//Hearing Update 2/27 – A Focus On Water

2/27 – A Focus On Water

The contested case hearing in Hilo reached the 40-day mark last week, and the end appears to be in sight.

As the hearing comes to a close, we continue to highlight some of the potential concerns that have come up during previous testimony. Today, we focus on water.

Project’s potential effect on Big Island aquifer and Lake Waiau: One of the biggest issues continually brought up by TMT opponents during the hearings was water, and whether the planned Thirty Meter Telescope will impact the island’s aquifer.

Hydrologist Tom Nance in December testified on behalf of the University of Hawaii that there is no reasonable prospect of adverse impact to the groundwater supply by the project. He stated that there are no wells extracting groundwater near the summit of Maunakea, and that the nearest wells are located approximately 12 miles away in Waikii Ranch along Saddle Road.

He pointed out that TMT will install a zero-discharge wastewater system, with all wastewater collected and transported off the mountain for proper treatment and disposal. Nance said even if a spill occurred, there would be no chance of groundwater infiltration because Maunakea’s porous lava structure would naturally treat and filter water percolating 13,000 feet downward from the summit.

During his testimony, Nance also addressed questions on the possibility of accidental wastewater runoffs on the mountain, including one to the nearest water source on Maunakea: Lake Waiau.
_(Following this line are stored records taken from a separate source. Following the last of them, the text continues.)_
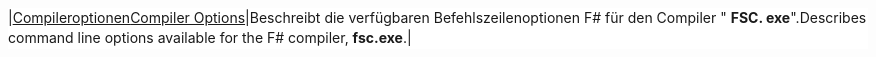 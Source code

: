 |[<span data-ttu-id="cf2ac-216">Compileroptionen</span><span class="sxs-lookup"><span data-stu-id="cf2ac-216">Compiler Options</span></span>](compiler-options.md)|<span data-ttu-id="cf2ac-217">Beschreibt die verfügbaren Befehlszeilenoptionen F# für den Compiler " **FSC. exe**".</span><span class="sxs-lookup"><span data-stu-id="cf2ac-217">Describes command line options available for the F# compiler, **fsc.exe**.</span></span>|
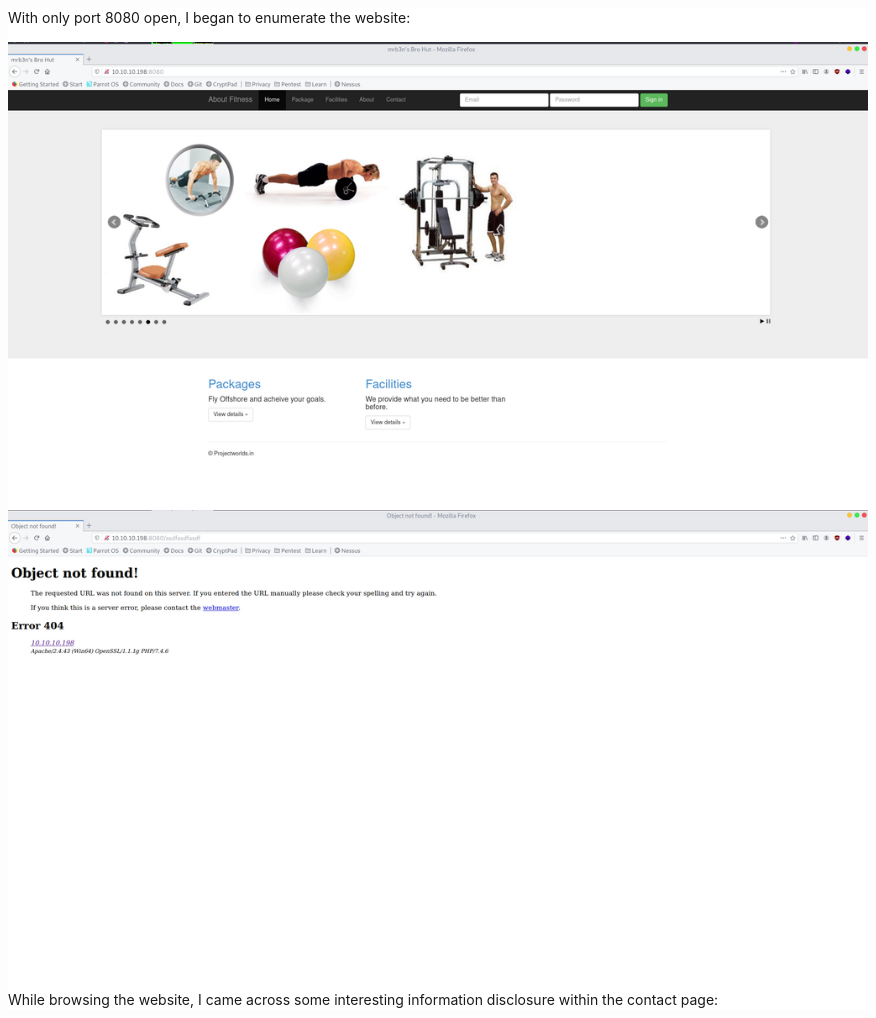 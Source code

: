 With only port 8080 open, I began to enumerate the website:

![](site-home.png) ![](site-404.png)

While browsing the website, I came across some interesting information disclosure within the contact page:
Nance said any potential wastewater runoff from TMT reaching Lake Waiau 1.5 miles away would be geographically impossible for two reasons: First, the lake is in a depressed area surrounded by volcanic ridges that encloses the area, meaning any surface water runoff into the lake would come from within the crater rim.

Second, the TMT observatory will be located on the opposite flank of Maunakea, so any potential spill would flow in the opposite direction of the lake. There are also no developed water channels or evidence of overland water flow in the area, he noted.

“Even if something did spill, it would not be able to migrate to Lake Waiau because of the geographic makeup,” Nance explained during his testimony. Taking into account those factors, “any contamination of groundwater is very unlikely,” he concluded.

In addition to mitigation measures regarding wastewater, TMT officials have also eliminated the use of mercury at the planned facility. Further safety measures will be installed at the facility, including double-walls for the observatory’s fuel storage area and piping, and electronic monitors to detect leaks.

The hearings continue tomorrow, Wednesday and Thursday at the Grand Naniloa Hotel. With about 10 remaining witnesses yet to testify, it is yet to be determined whether additional days will be needed next week to complete the process.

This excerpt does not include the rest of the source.